感じた怖気と不安を隠す様に、肩を掴み、眼球が触れ合いそうなほど顔を寄せ縋り付く。
「ふぇっ………… あ、あああ…… 」
俺の瞼は開きすぎてピチピチと音が鳴り、不調に鳴る鼓動が鼓膜を震わす。
女神様が、3歩後ずさるので、俺は2歩半追いすがった。
「……っは、はい! はい! 良いですよっ、ドラゴンですよね! ちょっと待っててください!!」
【ーー********** ************* **** ***************** ********** **********************……】
慈愛に満ち溢れた女神さまは、追加で5歩後ずさると聞き取れない言葉で詠唱を始めた。
それを見て俺の心に齎されたのは、歓喜とそれ以上の安堵。絶大なストレスで破裂寸前だった心は弛緩し、落ち着きと冷静さを取り戻す。

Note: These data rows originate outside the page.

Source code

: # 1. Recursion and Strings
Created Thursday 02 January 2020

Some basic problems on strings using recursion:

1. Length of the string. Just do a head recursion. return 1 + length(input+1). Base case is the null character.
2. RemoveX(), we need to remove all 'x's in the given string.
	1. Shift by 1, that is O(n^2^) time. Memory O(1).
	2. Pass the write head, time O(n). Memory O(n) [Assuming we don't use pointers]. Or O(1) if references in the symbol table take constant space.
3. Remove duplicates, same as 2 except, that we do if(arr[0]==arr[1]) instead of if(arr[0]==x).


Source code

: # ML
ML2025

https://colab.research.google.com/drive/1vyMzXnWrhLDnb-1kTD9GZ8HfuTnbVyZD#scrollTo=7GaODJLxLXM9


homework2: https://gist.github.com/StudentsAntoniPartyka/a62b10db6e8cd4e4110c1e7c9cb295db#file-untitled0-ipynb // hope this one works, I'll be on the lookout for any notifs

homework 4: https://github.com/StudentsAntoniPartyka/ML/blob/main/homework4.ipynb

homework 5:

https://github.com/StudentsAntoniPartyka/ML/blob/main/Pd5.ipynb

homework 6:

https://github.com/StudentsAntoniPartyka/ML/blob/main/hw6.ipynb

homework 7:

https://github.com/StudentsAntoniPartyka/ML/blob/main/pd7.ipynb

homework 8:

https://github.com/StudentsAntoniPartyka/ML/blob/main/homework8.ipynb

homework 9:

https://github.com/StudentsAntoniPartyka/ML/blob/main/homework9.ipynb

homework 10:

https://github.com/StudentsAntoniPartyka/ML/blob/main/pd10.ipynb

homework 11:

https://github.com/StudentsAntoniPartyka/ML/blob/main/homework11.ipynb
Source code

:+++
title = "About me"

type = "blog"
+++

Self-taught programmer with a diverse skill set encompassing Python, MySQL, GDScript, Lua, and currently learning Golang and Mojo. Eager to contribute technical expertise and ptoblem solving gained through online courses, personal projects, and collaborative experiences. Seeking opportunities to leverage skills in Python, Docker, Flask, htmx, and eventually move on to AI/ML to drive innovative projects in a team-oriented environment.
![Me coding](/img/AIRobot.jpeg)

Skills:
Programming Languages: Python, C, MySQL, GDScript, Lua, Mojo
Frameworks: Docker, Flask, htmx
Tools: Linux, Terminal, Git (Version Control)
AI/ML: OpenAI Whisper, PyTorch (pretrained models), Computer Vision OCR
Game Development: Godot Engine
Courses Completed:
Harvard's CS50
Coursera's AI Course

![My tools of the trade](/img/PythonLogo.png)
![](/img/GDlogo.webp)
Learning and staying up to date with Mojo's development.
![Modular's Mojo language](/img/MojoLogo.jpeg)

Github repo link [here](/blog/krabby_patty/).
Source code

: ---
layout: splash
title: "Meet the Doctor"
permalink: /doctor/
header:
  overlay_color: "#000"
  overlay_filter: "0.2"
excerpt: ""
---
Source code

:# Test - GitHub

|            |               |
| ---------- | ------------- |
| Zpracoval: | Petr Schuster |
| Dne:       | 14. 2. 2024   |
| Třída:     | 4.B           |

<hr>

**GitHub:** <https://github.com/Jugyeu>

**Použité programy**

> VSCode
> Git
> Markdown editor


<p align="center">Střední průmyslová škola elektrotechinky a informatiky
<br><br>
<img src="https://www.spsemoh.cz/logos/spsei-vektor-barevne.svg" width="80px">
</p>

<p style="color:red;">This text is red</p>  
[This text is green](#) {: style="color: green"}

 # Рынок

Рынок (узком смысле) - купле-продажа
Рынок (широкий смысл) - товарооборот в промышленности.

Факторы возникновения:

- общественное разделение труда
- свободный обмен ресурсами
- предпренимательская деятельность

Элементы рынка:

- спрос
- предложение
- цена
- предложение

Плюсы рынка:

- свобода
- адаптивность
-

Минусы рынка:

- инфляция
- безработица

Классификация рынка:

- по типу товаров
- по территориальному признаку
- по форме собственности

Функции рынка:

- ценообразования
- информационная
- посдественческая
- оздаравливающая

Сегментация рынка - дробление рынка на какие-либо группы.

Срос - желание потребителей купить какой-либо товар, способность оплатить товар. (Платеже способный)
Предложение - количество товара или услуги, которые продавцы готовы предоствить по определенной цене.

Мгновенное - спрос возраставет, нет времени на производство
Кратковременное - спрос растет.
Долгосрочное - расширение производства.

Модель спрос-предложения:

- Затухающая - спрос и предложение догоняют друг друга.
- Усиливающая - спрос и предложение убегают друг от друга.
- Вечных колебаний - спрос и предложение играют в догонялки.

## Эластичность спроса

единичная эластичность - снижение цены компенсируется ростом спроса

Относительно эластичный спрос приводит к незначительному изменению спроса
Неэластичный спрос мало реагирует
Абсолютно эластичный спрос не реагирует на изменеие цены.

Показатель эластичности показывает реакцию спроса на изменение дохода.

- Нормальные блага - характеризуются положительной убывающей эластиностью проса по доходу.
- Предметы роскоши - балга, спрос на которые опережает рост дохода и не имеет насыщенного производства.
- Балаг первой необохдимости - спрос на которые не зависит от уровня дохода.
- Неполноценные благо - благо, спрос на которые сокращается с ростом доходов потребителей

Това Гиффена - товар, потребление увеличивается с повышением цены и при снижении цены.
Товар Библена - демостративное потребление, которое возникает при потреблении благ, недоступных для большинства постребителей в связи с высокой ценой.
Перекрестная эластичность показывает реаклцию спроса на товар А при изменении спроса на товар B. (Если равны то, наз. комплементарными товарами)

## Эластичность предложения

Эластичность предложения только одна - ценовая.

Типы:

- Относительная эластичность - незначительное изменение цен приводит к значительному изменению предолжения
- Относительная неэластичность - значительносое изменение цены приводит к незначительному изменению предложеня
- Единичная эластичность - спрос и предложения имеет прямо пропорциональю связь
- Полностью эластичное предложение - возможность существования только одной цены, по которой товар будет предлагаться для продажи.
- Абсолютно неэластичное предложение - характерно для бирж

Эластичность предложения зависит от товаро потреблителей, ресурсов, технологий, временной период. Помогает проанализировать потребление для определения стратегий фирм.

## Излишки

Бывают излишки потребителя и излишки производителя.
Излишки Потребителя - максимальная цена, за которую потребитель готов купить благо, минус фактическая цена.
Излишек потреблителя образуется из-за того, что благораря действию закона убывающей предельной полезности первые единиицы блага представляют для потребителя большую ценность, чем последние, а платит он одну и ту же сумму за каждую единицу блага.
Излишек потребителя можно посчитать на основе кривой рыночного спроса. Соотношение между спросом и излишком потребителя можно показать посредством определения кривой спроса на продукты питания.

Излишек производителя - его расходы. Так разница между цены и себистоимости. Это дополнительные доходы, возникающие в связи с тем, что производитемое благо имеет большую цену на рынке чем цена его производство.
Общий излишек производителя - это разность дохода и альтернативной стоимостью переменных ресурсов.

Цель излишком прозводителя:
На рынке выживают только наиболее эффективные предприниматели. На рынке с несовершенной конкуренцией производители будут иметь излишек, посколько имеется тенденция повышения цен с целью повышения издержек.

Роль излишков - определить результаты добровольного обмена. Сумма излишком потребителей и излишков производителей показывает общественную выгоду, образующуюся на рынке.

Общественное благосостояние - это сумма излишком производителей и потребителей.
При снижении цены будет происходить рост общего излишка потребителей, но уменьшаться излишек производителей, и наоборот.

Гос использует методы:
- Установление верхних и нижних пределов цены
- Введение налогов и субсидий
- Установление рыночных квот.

「やったっ!! ドラゴンにしてくれるんですね? そうなんですね!? やったっ! やったぁ!!!!!!!!! 」
「っは、はい! 分かりましたからって!! …………あれ? どこまで言祝ったっけ……?」
「いぃやったああああああああああああああああ!!!!!!!!!!!!!!!!!!!!!!!!」
高ぶる絶大な歓喜と安心感。
人生の目的がより大きな快楽を得ることだとするならば、俺は今、毎瞬ごとに人生のトロフィーを更新しているだろう。

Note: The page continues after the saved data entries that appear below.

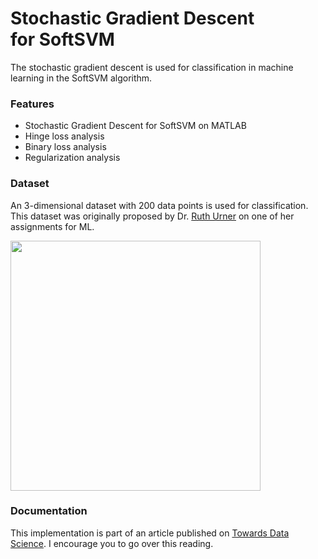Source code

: # Stochastic Gradient Descent for SoftSVM

The stochastic gradient descent is used for classification in machine learning in the SoftSVM algorithm.

### Features
- Stochastic Gradient Descent for SoftSVM on MATLAB
- Hinge loss analysis
- Binary loss analysis
- Regularization analysis

### Dataset
An 3-dimensional dataset with 200 data points is used for classification. This dataset was originally proposed by Dr. [Ruth Urner](https://www.eecs.yorku.ca/~ruth/) on one of her assignments for ML.
<div>
<img src="/charts/dataset.png" width="400px"</img> 
</div>

### Documentation
This implementation is part of an article published on  [Towards Data Science](https://towardsdatascience.com/reasons-why-surrogate-loss-functions-are-pivotal-for-classification-in-machine-learning-e33974ce6d29?source=your_stories_page-------------------------------------). I encourage you to go over this reading. 
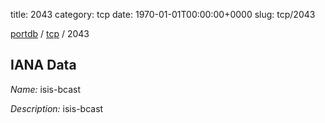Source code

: title: 2043
category: tcp
date: 1970-01-01T00:00:00+0000
slug: tcp/2043

[portdb](/) / [tcp](/category/tcp.html) / 2043


## IANA Data

_Name:_ isis-bcast

_Description:_ isis-bcast

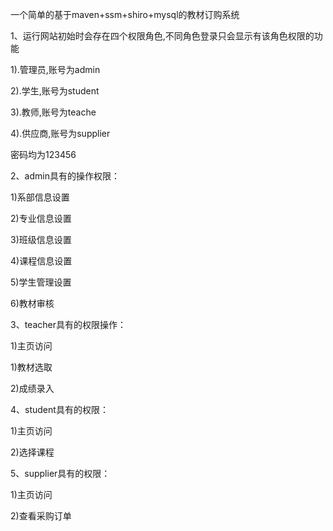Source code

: 一个简单的基于maven+ssm+shiro+mysql的教材订购系统

1、运行网站初始时会存在四个权限角色,不同角色登录只会显示有该角色权限的功能

1).管理员,账号为admin

2).学生,账号为student

3).教师,账号为teache

4).供应商,账号为supplier

密码均为123456

2、admin具有的操作权限：

1)系部信息设置

2)专业信息设置

3)班级信息设置

4)课程信息设置

5)学生管理设置

6)教材审核

3、teacher具有的权限操作：

1)主页访问

1)教材选取

2)成绩录入

4、student具有的权限：

1)主页访问

2)选择课程

5、supplier具有的权限：

1)主页访问

2)查看采购订单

脳がこれ以上の喜びは毒であるとして、なんとか抑えようと出す鎮静ホルモンが心から鬱陶しい。
先ほどから小躍りをしていたことに遅れて気付いた。
「ひゃっ! なにこの人! もういぃやっ!!多分ここから……」
【ーー****************** *********** ********* **********ー- 】
「……ハイっ準備できました!! いってらっしゃい良い旅を!」
おや、俺が喜んでいる間にもう生まれ変われるようだ。
女神様は息を切らして顔を引きつらせ、小さな顔に付いている不釣り合いに大きな耳たぶをプルプルと震わせている。

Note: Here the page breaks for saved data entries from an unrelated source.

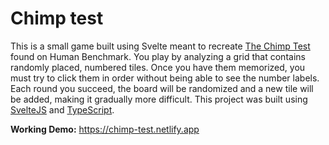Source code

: # Chimp test

This is a small game built using Svelte meant to recreate [The Chimp Test](https://humanbenchmark.com/tests/chimp) found on Human Benchmark. You play by analyzing a grid that contains randomly placed, numbered tiles. Once you have them memorized, you must try to click them in order without being able to see the number labels. Each round you succeed, the board will be randomized and a new tile will be added, making it gradually more difficult. This project was built using [SvelteJS](https://github.com/sveltejs/svelte) and [TypeScript](https://github.com/microsoft/TypeScript).

**Working Demo:** https://chimp-test.netlify.app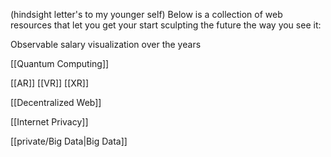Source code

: (hindsight letter's to my younger self)
Below is a collection of web resources that let you get your start sculpting the future the way you see it:

Observable salary visualization over the years

[[Quantum Computing]]

[[AR]] [[VR]] [[XR]]

[[Decentralized Web]]

[[Internet Privacy]]

[[private/Big Data|Big Data]]




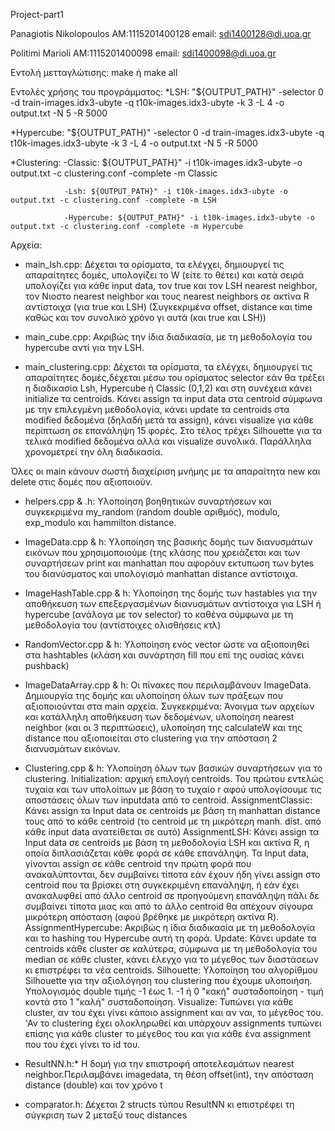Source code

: Project-part1

Panagiotis Nikolopoulos AM:1115201400128 email: sdi1400128@di.uoa.gr

Politimi Marioli AM:1115201400098 email: sdi1400098@di.uoa.gr

Εντολή μετταγλώτισης: make ή make all 

Εντολές χρήσης του προγράμματος: 
*LSH:        "${OUTPUT_PATH}" -selector 0 -d train-images.idx3-ubyte -q t10k-images.idx3-ubyte -k 3 -L 4 -o output.txt -N 5 -R 5000

*Hypercube:  "${OUTPUT_PATH}" -selector 0 -d train-images.idx3-ubyte -q t10k-images.idx3-ubyte -k 3 -L 4 -o output.txt -N 5 -R 5000

*Clustering: -Classic: ${OUTPUT_PATH}" -i t10k-images.idx3-ubyte -o output.txt -c clustering.conf -complete -m Classic

	            -Lsh: ${OUTPUT_PATH}" -i t10k-images.idx3-ubyte -o output.txt -c clustering.conf -complete -m LSH
		    
	            -Hypercube: ${OUTPUT_PATH}" -i t10k-images.idx3-ubyte -o output.txt -c clustering.conf -complete -m Hypercube

Αρχεία:

* main_lsh.cpp:
Δέχεται τα ορίσματα, τα ελέγχει, δημιουργεί τις απαραίτητες δομές, υπολογίζει το W (είτε το θέτει) και κατά σειρά υπολογίζει για κάθε input data, τον true και τον LSH nearest neighbor, τον Νιοστο nearest neighbor και τους nearest neighbors σε ακτίνα R αντίστοιχα (για true και LSH) (Συγκεκριμένα offset, distance και time καθώς και τον συνολικό χρόνο γι αυτά (και true και LSH))

* main_cube.cpp:
Ακριβώς την ίδια διαδικασία, με τη μεθοδολογία του hypercube αντί για την LSH.

* main_clustering.cpp:
Δέχεται τα ορίσματα, τα ελέγχει, δημιουργεί τις απαραίτητες δομές,δέχεται μέσω του ορίσματος selector εάν θα τρέξει η διαδικασία Lsh, Hypercube ή Classic (0,1,2) και στη συνέχεια κάνει initialize τα centroids. Κάνει assign τα input data στα centroid σύμφωνα με την επιλεγμένη μεθοδολογία, κάνει update τα centroids στα modified δεδομένα (δηλαδή μετά τα assign), κάνει visualize για κάθε περίπτωση σε επανάληψη 15 φορές. Στο τέλος τρέχει Silhouette για τα τελικά modified δεδομένα αλλά και visualize συνολικά. Παράλληλα χρονομετρεί την όλη διαδικασία.

Όλες οι main κάνουν σωστή διαχείριση μνήμης με τα απαραίτητα new και delete στις δομές που αξιοποιούν. 

 * helpers.cpp & .h:
Υλοποίηση βοηθητικών συναρτήσεων και συγκεκριμένα my_random (random double αριθμός), modulo, exp_modulo και hammilton distance.

 * ImageData.cpp & h:
Υλοποίηση της βασικής δομής των διανυσμάτων εικόνων που χρησιμοποιούμε (της κλάσης που χρειάζεται και των συναρτήσεων print και manhattan που αφορόυν εκτυπωση των bytes του διανύσματος και υπολογισμό manhattan distance αντίστοιχα.

 * ImageHashTable.cpp & h:
Υλοποίηση της δομής των hastables για την αποθήκευση των επεξεργασμένων διανυσμάτων αντίστοιχα για LSH ή hypercube (ανάλογα με τον selector) το καθένα σύμφωνα με τη μεθοδολογία του (αντίστοιχες ολισθήσεις κτλ)
 
* RandomVector.cpp & h:
Υλοποίηση ενός vector ώστε να αξιοποιηθεί στα hashtables (κλάση και συνάρτηση fill που επί της ουσίας κάνει pushback)

 * ImageDataArray.cpp & h:
Οι πίνακες που περιλαμβάνουν ImageData. Δημιουργία της δομής και υλοποίηση όλων των πράξεων που αξιοποιούνται στα main αρχεία. Συγκεκριμένα:
Άνοιγμα των αρχείων και κατάλληλη αποθήκευση των δεδομένων, υλοποίηση nearest neighbor (και οι 3 περιπτώσεις), υλοποίηση της calculateW και της distance που αξιοποιείται στο clustering για την απόσταση 2 διανυσμάτων εικόνων.

 * Clustering.cpp & h:
Υλοποίηση όλων των βασικών συναρτήσεων για το clustering.
Initialization: αρχική επιλογή centroids. Του πρώτου εντελώς τυχαία και των υπολοίπων με βάση το τυχαίο r αφού υπολογίσουμε τις αποστάσεις όλων των inputdata από το centroid.
AssignmentClassic: Κάνει assign τα Input data σε centroids με βάση τη manhattan distance τους από το κάθε centroid (το centroid με τη μικρότερη manh. dist. από κάθε input data ανατείθεται σε αυτό)
AssignmentLSH: Κάνει assign τα Input data σε centroids με βάση τη μεθοδολογία LSH και ακτίνα R, η οποία διπλασιάζεται κάθε φορά σε κάθε επανάληψη. Τα Input data, γίνονται assign σε κάθε centroid την πρώτη φορά που ανακαλύπτονται, δεν συμβαίνει τίποτα εάν έχουν ήδη γίνει assign στο centroid που τα βρίσκει στη συγκεκριμένη επανάληψη, ή εάν έχει ανακαλυφθεί από άλλο centroid σε προηγούμενη επανάληψη πάλι δε συμβαίνει τίποτα μιας και από το άλλο centroid θα απέχουν σίγουρα μικρότερη απόσταση (αφού βρέθηκε με μικρότερη ακτίνα R).
AssignmentHypercube: Ακριβώς η ίδια διαδικασία με τη μεθοδολογία και το hashing του Hypercube αυτή τη φορά.
Update: Κάνει update τα centroids κάθε cluster σε καλύτερα, σύμφωνα με τη μεθοδολογία του median σε κάθε cluster, κάνει έλεγχο για το μέγεθος των διαστάσεων κι επιστρέφει τα νέα centroids.
Silhouette: Υλοποίηση του αλγορίθμου Silhouette για την αξιολόγηση του clustering που έχουμε υλοποιήση. Υπολογισμός double τιμής -1 έως 1. -1 ή 0 "κακή" συσταδοποίηση - τιμή κοντά στο 1 "καλή" συσταδοποίηση.
Visualize: Τυπώνει για κάθε cluster, αν του έχει γίνει κάποιο assignment και αν ναι, το μέγεθος του. 'Αν το clustering έχει ολοκληρωθεί και υπάρχουν assignments τυπώνει επίσης για κάθε cluster το μέγεθος του και για κάθε ένα assignment που του έχει γίνει το id του.


* ResultNN.h:*
Η δομή για την επιστροφή αποτελεσμάτων nearest neighbor.Περιλαμβάνει imagedata, τη θέση offset(int), την απόσταση distance (double) και τον χρόνο t 

 * comparator.h:
Δέχεται 2 structs τύπου ResultNN κι eπιστρέφει τη σύγκριση των 2 μεταξύ τους distances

やはり、人をドラゴンに生まれ変わらせるというのは、相応に大変なのだろう。
にも拘らずこの迅速さと誠実な対応!
溢れんばかりの善良さと義侠心が伝わってくる。
なんて素晴らしい女神様なのか、褒めるところが無限にあるだろう。もうビューティフルで慈悲深く、愛に満ち溢れ、輝かしく、賢明で……
ーーそういえば女神様かわいいな。
「ひッ!激重信仰が入ってきた!? うぷっ、胃もたれする……おえッ!! 」
まぁ、いいか。
ドラゴンに比べたら些事だし。
周囲のカーペットが輝くと群れを成し、徐々に曼陀羅を描きながら俺を取り囲む。
「女神様!!ありがとうございました!! この御恩はきっと忘れません!!」
言い終わるや否や、輝く未来への展望で頭のすべては埋め尽くされ、俺の意識は遠のいていった。